Top of THE INPUT

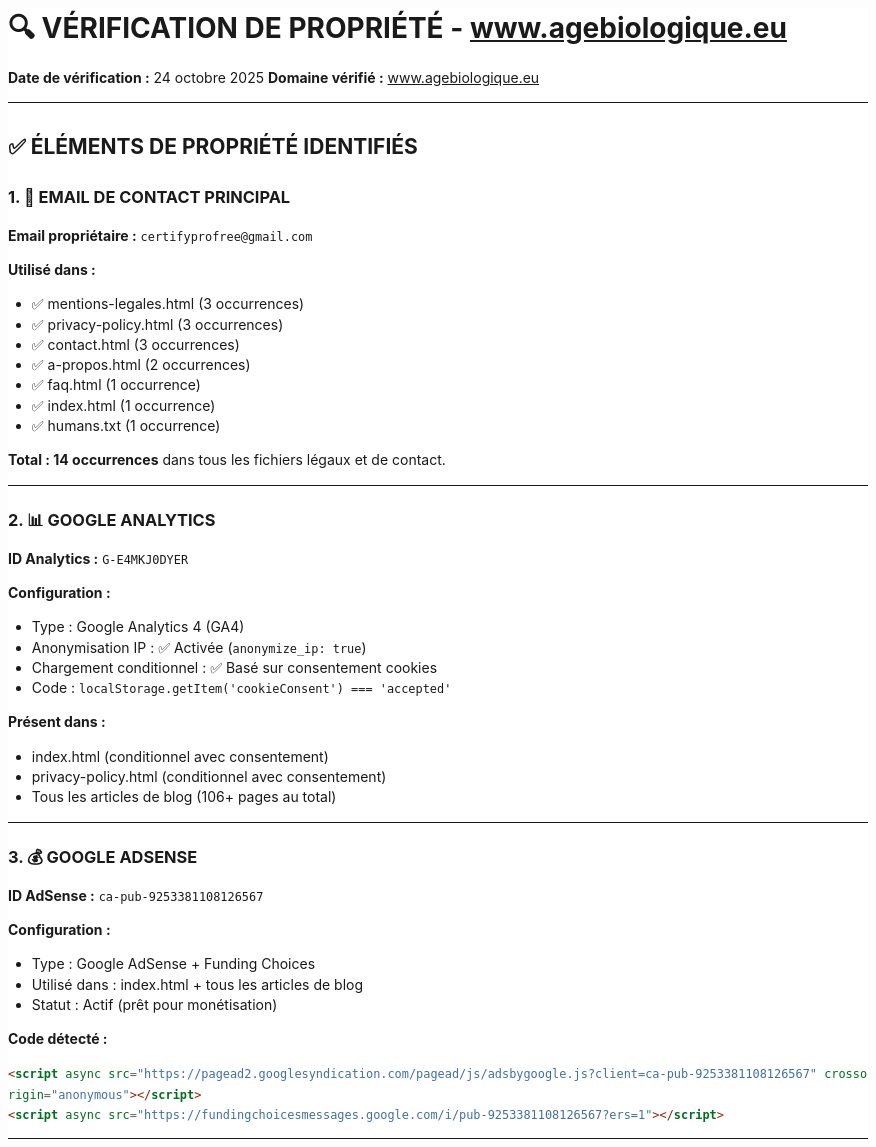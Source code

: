 # 🔍 VÉRIFICATION DE PROPRIÉTÉ - www.agebiologique.eu

**Date de vérification :** 24 octobre 2025
**Domaine vérifié :** www.agebiologique.eu

---

## ✅ ÉLÉMENTS DE PROPRIÉTÉ IDENTIFIÉS

### 1. 📧 EMAIL DE CONTACT PRINCIPAL

**Email propriétaire :** `certifyprofree@gmail.com`

**Utilisé dans :**
- ✅ mentions-legales.html (3 occurrences)
- ✅ privacy-policy.html (3 occurrences)
- ✅ contact.html (3 occurrences)
- ✅ a-propos.html (2 occurrences)
- ✅ faq.html (1 occurrence)
- ✅ index.html (1 occurrence)
- ✅ humans.txt (1 occurrence)

**Total : 14 occurrences** dans tous les fichiers légaux et de contact.

---

### 2. 📊 GOOGLE ANALYTICS

**ID Analytics :** `G-E4MKJ0DYER`

**Configuration :**
- Type : Google Analytics 4 (GA4)
- Anonymisation IP : ✅ Activée (`anonymize_ip: true`)
- Chargement conditionnel : ✅ Basé sur consentement cookies
- Code : `localStorage.getItem('cookieConsent') === 'accepted'`

**Présent dans :**
- index.html (conditionnel avec consentement)
- privacy-policy.html (conditionnel avec consentement)
- Tous les articles de blog (106+ pages au total)

---

### 3. 💰 GOOGLE ADSENSE

**ID AdSense :** `ca-pub-9253381108126567`

**Configuration :**
- Type : Google AdSense + Funding Choices
- Utilisé dans : index.html + tous les articles de blog
- Statut : Actif (prêt pour monétisation)

**Code détecté :**
```html
<script async src="https://pagead2.googlesyndication.com/pagead/js/adsbygoogle.js?client=ca-pub-9253381108126567" crossorigin="anonymous"></script>
<script async src="https://fundingchoicesmessages.google.com/i/pub-9253381108126567?ers=1"></script>
```

---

Bottom of THE INPUT

[AIM OF THE TASK] When you reach the line containing "vérifié :** www.agebiologique.eu" in the data above, start copying exactly, and stop after the line containing "- ✅ faq.html (1 occurrence)".

[EXPECTED ANSWER]
**Domaine vérifié :** www.agebiologique.eu

---

## ✅ ÉLÉMENTS DE PROPRIÉTÉ IDENTIFIÉS

### 1. 📧 EMAIL DE CONTACT PRINCIPAL

**Email propriétaire :** `certifyprofree@gmail.com`

**Utilisé dans :**
- ✅ mentions-legales.html (3 occurrences)
- ✅ privacy-policy.html (3 occurrences)
- ✅ contact.html (3 occurrences)
- ✅ a-propos.html (2 occurrences)
- ✅ faq.html (1 occurrence)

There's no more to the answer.